**What to work on**
Search the records for the word "each" and pick out every line that has it.

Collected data

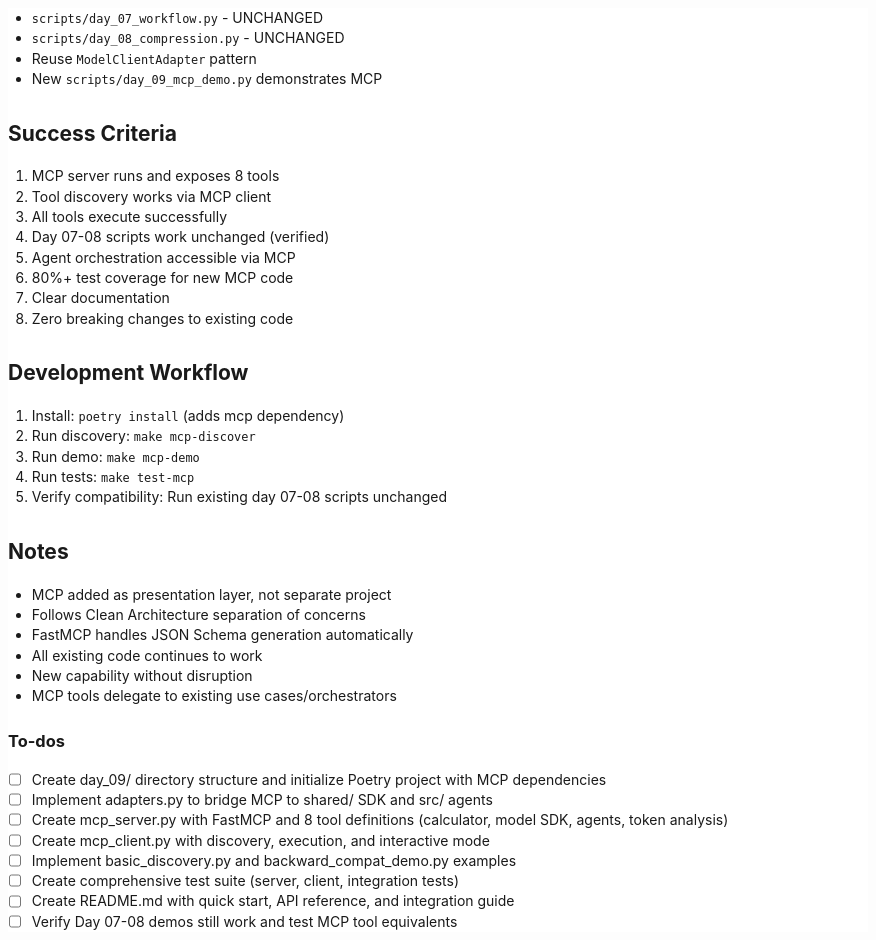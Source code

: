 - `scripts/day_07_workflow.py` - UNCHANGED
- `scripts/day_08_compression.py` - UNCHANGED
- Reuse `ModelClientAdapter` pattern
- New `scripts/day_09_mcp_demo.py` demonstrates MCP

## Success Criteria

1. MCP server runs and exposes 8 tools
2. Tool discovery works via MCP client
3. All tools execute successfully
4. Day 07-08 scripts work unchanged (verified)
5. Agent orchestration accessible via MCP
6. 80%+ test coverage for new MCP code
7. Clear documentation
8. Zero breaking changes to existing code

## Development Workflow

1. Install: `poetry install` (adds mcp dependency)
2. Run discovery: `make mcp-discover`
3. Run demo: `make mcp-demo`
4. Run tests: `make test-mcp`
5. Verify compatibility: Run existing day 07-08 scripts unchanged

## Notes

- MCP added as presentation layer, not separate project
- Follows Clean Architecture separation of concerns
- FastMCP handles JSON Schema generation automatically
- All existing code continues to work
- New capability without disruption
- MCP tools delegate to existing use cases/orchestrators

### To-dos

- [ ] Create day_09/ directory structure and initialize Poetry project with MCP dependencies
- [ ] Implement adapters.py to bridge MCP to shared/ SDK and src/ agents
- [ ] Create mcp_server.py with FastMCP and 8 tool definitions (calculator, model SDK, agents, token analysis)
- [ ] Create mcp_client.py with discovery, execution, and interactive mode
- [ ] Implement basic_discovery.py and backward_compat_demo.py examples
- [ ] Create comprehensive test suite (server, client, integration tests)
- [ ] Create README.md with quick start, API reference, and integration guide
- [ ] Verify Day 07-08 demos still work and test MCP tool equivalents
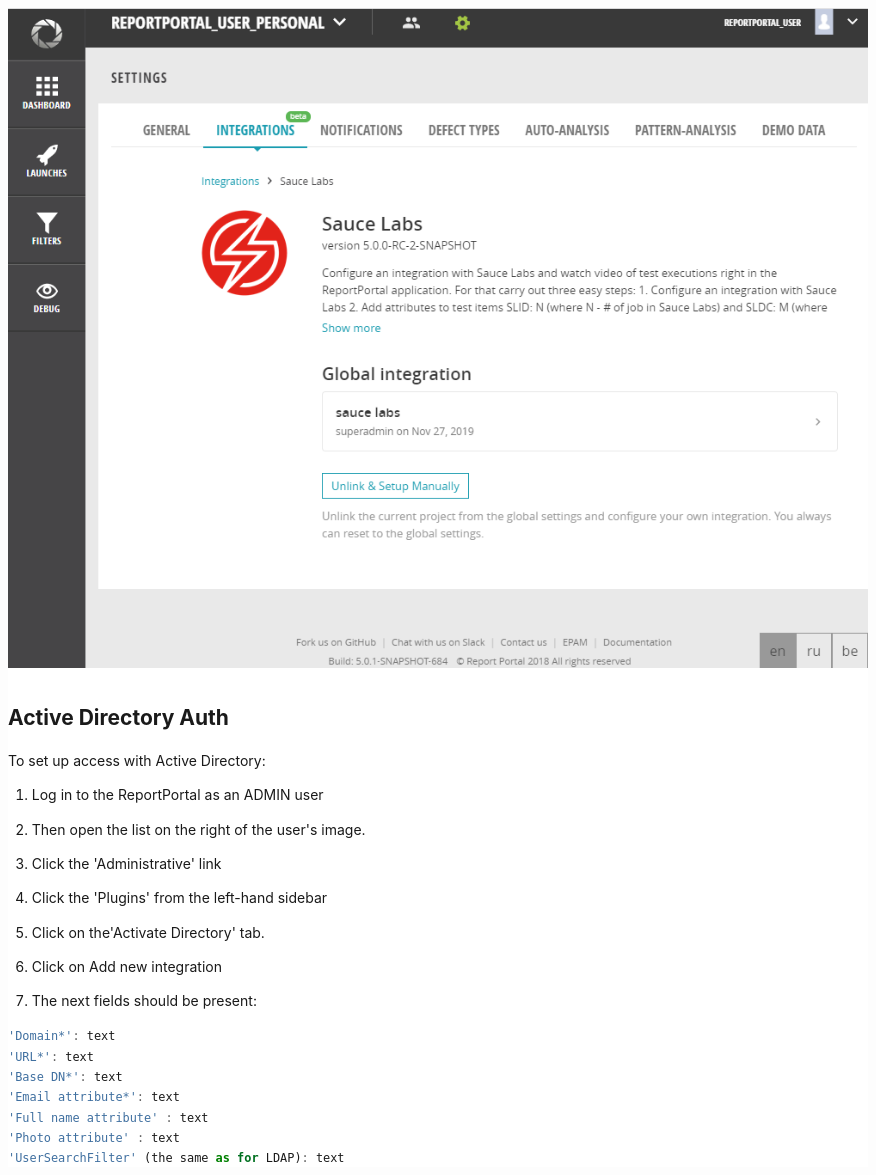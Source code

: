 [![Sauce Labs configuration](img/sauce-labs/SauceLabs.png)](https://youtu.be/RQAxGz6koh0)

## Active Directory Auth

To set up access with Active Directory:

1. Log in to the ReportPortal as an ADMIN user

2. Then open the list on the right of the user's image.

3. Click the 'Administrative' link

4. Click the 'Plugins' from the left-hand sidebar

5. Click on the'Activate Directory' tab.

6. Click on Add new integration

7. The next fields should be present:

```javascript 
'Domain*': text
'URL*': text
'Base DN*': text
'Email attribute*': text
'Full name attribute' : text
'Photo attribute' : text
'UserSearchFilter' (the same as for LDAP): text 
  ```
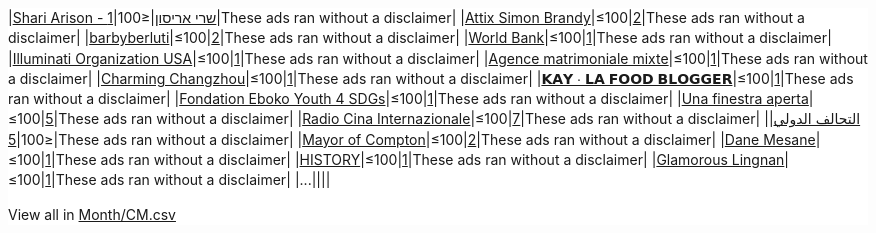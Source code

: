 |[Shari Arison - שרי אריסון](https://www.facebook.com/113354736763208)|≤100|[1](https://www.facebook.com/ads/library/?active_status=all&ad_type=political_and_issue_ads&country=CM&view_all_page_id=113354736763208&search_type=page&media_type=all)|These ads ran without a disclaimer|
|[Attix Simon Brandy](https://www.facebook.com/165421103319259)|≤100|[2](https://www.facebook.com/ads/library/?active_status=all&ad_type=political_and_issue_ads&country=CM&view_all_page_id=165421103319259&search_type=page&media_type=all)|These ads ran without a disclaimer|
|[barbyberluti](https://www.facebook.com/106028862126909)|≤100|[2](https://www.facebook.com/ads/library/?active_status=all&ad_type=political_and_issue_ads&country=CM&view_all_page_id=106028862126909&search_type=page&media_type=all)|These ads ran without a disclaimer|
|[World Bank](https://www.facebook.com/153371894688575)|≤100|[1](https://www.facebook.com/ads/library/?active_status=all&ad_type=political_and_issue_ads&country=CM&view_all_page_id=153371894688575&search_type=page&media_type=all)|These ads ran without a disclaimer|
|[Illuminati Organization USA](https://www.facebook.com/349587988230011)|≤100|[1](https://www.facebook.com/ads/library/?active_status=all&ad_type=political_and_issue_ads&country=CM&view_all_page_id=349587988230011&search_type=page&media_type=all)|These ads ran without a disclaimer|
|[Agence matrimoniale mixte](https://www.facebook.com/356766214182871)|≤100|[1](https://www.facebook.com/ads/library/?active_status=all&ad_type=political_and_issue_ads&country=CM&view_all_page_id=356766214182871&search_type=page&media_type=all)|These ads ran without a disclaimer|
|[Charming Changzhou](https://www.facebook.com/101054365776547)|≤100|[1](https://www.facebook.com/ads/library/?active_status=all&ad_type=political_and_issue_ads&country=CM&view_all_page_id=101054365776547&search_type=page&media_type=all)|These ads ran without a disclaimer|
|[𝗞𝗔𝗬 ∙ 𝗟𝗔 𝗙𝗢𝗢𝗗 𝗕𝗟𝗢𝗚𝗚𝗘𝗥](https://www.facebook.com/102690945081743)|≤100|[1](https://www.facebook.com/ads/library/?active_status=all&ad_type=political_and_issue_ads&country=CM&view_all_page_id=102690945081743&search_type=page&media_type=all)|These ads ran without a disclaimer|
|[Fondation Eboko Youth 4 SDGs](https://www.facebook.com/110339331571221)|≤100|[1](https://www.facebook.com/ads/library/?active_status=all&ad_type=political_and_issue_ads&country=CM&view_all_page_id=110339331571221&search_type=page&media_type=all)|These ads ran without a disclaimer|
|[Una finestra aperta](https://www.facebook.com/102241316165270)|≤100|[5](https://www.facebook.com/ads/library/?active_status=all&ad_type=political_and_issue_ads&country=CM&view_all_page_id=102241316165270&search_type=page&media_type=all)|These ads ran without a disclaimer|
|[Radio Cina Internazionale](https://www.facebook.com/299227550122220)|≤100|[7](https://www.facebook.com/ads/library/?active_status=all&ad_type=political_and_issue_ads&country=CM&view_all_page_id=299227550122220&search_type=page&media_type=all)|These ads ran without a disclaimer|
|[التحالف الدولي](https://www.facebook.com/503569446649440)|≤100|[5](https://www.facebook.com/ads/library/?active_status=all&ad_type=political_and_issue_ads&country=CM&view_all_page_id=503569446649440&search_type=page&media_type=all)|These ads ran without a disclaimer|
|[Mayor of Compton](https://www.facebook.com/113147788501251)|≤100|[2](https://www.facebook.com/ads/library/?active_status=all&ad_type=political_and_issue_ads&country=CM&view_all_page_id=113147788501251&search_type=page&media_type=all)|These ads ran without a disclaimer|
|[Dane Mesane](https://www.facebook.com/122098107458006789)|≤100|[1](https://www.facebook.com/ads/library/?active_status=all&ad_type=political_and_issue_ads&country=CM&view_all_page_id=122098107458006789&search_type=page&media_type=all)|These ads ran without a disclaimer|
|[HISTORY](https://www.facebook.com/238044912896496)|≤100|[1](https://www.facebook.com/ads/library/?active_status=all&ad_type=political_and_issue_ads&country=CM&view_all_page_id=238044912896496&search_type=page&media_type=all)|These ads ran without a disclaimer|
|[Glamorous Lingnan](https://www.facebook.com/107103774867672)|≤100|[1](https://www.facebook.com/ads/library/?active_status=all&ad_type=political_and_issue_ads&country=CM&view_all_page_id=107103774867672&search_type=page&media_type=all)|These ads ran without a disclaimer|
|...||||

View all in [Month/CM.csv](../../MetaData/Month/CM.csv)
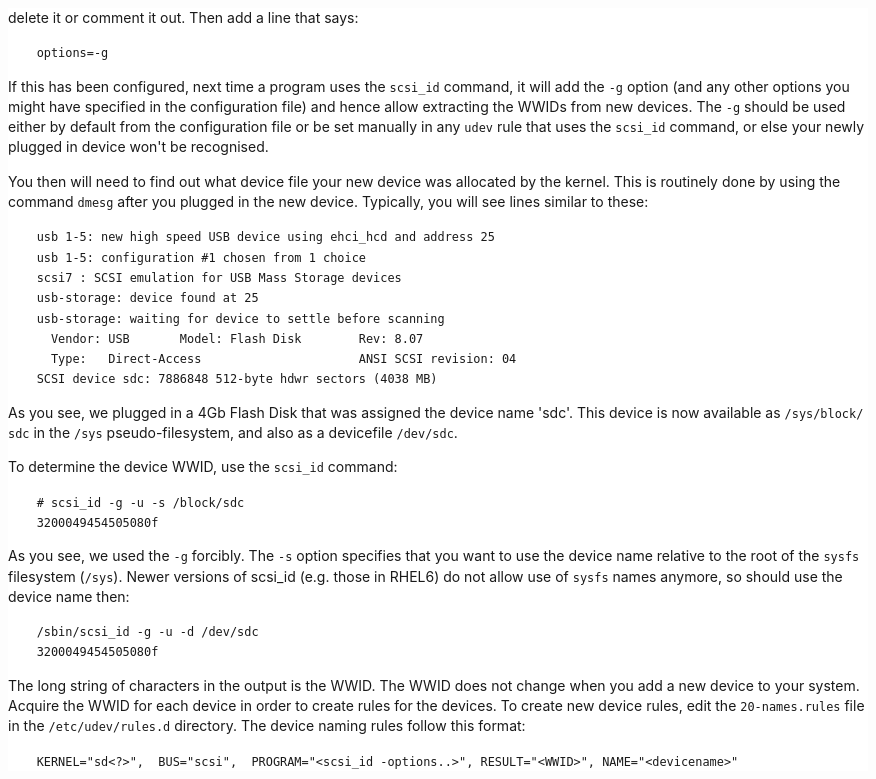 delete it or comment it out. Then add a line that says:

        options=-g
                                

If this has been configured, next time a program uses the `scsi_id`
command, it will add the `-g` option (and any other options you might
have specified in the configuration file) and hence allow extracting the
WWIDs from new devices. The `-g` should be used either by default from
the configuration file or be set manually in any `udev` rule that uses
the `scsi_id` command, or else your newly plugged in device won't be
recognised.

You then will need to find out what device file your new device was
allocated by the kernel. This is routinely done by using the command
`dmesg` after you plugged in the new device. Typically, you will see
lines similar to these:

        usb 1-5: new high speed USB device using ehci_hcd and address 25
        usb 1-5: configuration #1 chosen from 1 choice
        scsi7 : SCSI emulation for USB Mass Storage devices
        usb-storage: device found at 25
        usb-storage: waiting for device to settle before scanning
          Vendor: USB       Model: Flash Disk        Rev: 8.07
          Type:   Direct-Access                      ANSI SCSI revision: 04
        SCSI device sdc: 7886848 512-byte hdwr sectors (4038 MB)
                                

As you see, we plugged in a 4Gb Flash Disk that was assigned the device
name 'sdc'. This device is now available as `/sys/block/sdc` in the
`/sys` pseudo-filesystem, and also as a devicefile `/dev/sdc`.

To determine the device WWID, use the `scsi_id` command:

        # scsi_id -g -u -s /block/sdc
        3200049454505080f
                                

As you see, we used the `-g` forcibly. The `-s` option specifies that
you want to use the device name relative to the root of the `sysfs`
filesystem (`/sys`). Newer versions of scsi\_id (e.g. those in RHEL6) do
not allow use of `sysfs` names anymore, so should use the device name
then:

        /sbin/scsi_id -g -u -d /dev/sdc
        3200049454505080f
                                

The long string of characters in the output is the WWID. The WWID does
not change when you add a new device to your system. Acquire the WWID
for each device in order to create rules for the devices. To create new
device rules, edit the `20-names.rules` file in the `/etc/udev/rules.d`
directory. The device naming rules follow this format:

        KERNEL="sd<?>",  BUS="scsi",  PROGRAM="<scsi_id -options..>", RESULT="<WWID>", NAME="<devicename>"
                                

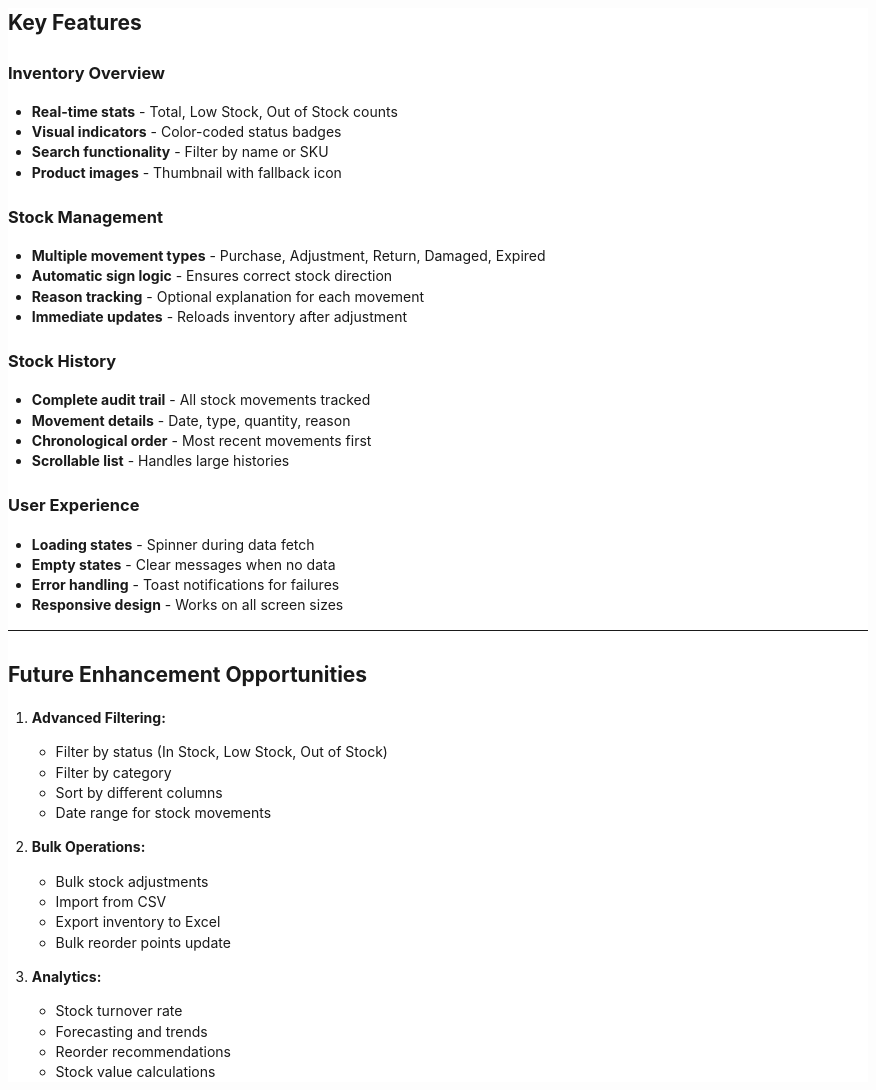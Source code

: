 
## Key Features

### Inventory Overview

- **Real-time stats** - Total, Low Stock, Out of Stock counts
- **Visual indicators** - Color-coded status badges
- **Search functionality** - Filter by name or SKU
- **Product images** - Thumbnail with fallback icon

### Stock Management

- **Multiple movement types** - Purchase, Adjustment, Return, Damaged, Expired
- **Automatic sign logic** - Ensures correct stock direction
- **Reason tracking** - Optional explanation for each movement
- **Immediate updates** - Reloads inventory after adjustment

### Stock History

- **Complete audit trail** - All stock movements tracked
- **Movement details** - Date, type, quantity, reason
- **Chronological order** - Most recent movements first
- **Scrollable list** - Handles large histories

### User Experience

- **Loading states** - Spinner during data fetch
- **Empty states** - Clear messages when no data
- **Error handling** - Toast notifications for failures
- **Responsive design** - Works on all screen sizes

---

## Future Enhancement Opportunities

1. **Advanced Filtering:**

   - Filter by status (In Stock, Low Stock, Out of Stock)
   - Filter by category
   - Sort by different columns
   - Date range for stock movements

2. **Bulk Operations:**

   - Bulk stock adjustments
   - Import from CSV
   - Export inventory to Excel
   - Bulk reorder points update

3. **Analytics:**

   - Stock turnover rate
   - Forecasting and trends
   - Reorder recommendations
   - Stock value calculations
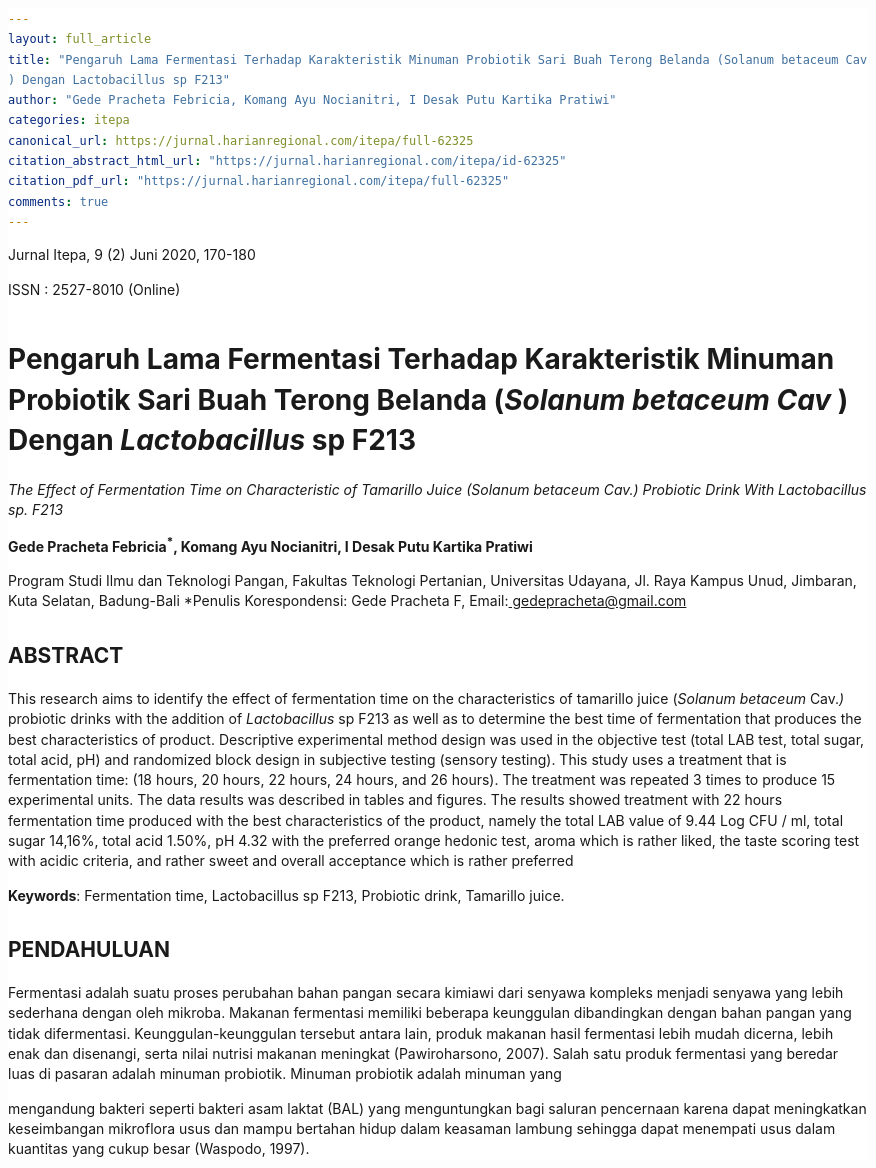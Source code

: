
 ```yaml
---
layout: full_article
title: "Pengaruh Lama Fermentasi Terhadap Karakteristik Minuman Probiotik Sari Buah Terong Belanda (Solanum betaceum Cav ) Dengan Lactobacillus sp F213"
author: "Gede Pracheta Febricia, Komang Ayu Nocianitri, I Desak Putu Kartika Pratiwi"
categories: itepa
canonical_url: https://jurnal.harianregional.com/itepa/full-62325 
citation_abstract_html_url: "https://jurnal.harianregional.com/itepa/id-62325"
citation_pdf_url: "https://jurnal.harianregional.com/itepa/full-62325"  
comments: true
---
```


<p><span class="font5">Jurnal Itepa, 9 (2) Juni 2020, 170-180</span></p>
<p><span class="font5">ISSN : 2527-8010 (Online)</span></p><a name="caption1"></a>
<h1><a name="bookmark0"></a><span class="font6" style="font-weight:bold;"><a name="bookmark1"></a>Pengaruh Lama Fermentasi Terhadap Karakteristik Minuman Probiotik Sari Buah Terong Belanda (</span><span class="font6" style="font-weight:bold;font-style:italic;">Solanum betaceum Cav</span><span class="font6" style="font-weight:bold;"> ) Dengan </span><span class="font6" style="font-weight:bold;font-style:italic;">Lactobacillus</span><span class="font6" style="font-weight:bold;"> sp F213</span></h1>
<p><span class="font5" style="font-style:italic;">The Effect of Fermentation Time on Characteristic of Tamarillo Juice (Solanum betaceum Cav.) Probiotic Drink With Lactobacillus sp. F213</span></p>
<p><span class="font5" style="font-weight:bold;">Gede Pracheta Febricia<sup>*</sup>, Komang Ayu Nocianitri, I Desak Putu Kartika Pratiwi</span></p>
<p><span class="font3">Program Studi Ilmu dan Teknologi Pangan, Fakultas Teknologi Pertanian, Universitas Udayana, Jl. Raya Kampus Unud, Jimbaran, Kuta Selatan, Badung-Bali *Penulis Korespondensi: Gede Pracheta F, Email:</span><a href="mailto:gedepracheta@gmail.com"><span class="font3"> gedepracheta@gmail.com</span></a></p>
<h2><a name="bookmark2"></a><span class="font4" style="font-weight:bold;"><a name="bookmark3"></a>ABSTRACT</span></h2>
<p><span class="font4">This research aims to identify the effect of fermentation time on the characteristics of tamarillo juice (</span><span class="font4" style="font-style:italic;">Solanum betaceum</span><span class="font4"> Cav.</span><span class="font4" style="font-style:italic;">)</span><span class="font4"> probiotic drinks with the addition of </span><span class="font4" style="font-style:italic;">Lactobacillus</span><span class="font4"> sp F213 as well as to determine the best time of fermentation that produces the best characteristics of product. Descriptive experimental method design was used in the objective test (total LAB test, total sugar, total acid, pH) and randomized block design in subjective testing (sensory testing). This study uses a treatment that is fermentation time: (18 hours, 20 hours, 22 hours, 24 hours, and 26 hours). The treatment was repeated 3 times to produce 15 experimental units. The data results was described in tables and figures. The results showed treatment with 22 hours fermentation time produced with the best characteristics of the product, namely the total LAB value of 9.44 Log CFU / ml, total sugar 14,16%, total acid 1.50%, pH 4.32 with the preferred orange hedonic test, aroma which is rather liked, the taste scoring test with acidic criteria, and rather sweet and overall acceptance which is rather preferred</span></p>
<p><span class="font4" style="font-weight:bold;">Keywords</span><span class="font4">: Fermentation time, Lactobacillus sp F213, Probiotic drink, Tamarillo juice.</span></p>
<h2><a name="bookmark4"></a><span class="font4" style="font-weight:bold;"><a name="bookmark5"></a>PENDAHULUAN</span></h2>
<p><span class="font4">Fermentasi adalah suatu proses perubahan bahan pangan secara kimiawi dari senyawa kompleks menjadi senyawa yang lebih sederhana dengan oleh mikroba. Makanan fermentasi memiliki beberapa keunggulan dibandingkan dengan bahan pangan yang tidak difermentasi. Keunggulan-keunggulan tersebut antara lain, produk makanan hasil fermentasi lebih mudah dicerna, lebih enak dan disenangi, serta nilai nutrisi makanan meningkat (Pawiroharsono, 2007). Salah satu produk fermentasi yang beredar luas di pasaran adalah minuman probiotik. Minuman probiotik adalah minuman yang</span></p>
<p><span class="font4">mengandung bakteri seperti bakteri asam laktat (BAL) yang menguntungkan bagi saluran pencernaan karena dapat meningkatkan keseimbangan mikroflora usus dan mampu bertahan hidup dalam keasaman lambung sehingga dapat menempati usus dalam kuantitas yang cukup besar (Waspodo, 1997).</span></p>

**Answer box**
for each device in order to create rules for the devices. To create new
- **Reason tracking** - Optional explanation for each movement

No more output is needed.